The inspiration for my upcycle project is my mom. Being that she loves trendy art that is suitable for display in our house, I figured I would create her a wall piece to hang in our house. My mom is originally from New Zealand (hence the reason the featured image is the New Zealand flag) and she is also a huge fan of wine!
From these simple facts about my mom, I decided why not make a piece of wall art that incorporates both! So, my plan for my upcycle project is to acquire a large quantity of used Wine Bottle Corks from various different companies with different labels (to add variety and intricacy to the project) and arrange them in the shape of New Zealand.
– image: https://www.enchantedlearning.com/oceania/newzealand/outlinemap/
– image: https://www.mnn.com/food/beverages/blogs/case-cork-bottle-stoppers
The Wine Cork will be arranged atop recycled plywood that will be initially cut in the shape of New Zealand, to act as a “panel” on which I plan to super-glue the cork to.

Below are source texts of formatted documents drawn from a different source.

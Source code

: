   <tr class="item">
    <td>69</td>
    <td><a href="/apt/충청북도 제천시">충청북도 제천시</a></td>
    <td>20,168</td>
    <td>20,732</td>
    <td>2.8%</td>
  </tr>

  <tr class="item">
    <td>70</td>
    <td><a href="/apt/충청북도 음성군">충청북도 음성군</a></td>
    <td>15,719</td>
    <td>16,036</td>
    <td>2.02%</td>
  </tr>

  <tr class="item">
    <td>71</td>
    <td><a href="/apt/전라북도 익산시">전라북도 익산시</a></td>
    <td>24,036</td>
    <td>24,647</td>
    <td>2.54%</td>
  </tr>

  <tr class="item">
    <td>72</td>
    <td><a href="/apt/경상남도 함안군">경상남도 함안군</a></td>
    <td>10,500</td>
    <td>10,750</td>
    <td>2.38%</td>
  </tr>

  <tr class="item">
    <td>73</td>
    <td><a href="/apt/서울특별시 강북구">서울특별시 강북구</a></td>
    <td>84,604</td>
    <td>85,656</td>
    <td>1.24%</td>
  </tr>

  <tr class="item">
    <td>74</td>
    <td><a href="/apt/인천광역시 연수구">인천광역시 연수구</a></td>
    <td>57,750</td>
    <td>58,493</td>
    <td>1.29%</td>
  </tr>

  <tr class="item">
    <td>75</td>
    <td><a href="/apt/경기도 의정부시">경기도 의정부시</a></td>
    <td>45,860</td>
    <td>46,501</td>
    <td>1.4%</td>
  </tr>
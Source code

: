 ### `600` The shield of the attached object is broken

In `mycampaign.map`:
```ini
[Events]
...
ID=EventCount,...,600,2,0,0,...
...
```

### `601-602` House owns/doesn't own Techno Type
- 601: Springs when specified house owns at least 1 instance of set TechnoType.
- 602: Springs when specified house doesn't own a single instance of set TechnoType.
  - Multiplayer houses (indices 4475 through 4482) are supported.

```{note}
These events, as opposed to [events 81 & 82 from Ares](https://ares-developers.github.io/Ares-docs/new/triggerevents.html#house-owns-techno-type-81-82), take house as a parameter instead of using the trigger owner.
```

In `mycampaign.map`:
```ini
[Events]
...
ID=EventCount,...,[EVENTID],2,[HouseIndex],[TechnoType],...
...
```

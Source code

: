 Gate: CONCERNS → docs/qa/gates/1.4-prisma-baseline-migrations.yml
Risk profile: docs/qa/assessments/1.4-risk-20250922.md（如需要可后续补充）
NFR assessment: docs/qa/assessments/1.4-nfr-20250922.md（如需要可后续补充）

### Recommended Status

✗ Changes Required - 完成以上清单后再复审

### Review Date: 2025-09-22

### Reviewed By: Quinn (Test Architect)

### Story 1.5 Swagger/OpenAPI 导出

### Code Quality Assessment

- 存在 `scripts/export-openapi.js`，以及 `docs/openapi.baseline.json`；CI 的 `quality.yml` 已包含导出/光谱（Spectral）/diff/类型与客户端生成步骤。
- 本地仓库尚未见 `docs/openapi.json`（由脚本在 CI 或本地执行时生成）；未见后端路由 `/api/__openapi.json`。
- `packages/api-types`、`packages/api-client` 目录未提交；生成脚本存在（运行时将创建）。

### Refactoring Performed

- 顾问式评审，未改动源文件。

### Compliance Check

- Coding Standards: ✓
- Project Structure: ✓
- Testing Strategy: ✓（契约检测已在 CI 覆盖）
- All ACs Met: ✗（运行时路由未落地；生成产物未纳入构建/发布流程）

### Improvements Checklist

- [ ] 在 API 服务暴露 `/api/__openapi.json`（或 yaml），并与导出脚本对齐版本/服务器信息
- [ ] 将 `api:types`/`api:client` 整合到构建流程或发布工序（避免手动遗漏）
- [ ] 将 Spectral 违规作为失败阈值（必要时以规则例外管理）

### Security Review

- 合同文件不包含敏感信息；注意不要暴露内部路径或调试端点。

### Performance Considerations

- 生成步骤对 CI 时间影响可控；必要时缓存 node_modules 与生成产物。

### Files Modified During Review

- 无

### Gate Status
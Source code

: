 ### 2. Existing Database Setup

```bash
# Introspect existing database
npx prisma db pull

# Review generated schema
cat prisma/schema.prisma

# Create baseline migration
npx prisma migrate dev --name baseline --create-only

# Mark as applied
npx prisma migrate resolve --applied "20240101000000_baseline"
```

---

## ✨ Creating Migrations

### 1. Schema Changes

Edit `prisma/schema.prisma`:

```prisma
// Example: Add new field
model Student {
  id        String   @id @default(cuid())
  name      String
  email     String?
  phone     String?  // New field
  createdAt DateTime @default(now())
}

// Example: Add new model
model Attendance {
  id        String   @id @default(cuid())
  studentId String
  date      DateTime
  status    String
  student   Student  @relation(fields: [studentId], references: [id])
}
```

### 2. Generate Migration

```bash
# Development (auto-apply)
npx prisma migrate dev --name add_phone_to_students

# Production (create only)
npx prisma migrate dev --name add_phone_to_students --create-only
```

This will enable the cork to be securely fashioned in the shape of New Zealand, as well as provide a “hard” substance on which I can attach “wall hooks” so that my mom can then attach it to her wall. The plywood will most likely be cut into this shape utilizing a template that will be placed on top of the plywood to ensure the accuracy of the cuts being made.
DESIGN / FABRICATION:
As described in the inspiration for my project, I wanted to basically take recycled wine cork, and create the outline/shape of New Zealand. The design for this was fairly simple. I primarily mirrored the shape from an image on my computer (such as the one shown above) and started with an outline of New Zealand on the recycled backboard that I found in the basement of my house. This took a couple tries because initially, I had placed the outline off center of the backboard, which decreased the amount of available space I had to make the island as proportional and to scale as possible. Once I realized this, I scrapped my first try, and re-positioned the outline so that it allowed for the best scaling and proportionality. This process took me roughly one hour before I was satisfied.
Once the outline of the Island was set in stone, I then started to fill in the outline with the remaining cork. My initial plan was to place the cork tightly together to fill in the outline. However, halfway through this process, I realized I didn’t have as many recycled wine corks as I thought I would need. Therefore, I couldn’t tightly pack the cork together as planned. So, I decided to spread out the cork within the outline to have all area covered as much as possible. By the way, nothing has been glued down yet, which was problematic (I found to my dismay) as I once accidentally bumped the backboard and a quarter of the shape toppled over.
Once everything was finally arranged to my liking, I started to super glue each cork to the backboard piece by piece. This was a tedious process and during the assembly, I realized I had to be very careful at where I placed the glued cork because if I bumped other cork while doing so, the shape would become distorted. The picture below shows the type of super glue I utilized during this process.
The glue was quick to take hold and dry to the backboard which was very convenient and efficient. The total time spent on securing each piece of cork to the backboard was roughly around one hour and thirty minutes. Each cork quickly dried and became functionally secure in under thirty seconds. Once everything was secure, the project was finally complete and turned out wonderfully! The featured image (displayed below again) depicts the final product. I honestly could not have been more happy with how this turned out!
As described in my inspiration for this project, I want to keep this piece for my mom as a gift. I am still going to do so after completing the project, and will most likely hide it away until mother’s day to make it even more special of a gift.
One thing to improve this project, if I had more time and the option to do so, would be to engrave Maori tribal tattoo designs into the background to tie the project even more with New Zealand and it’s rich heritage and culture. Despite not doing this, the rustic look of the backboard still provides a natural look that is aesthetically pleasing.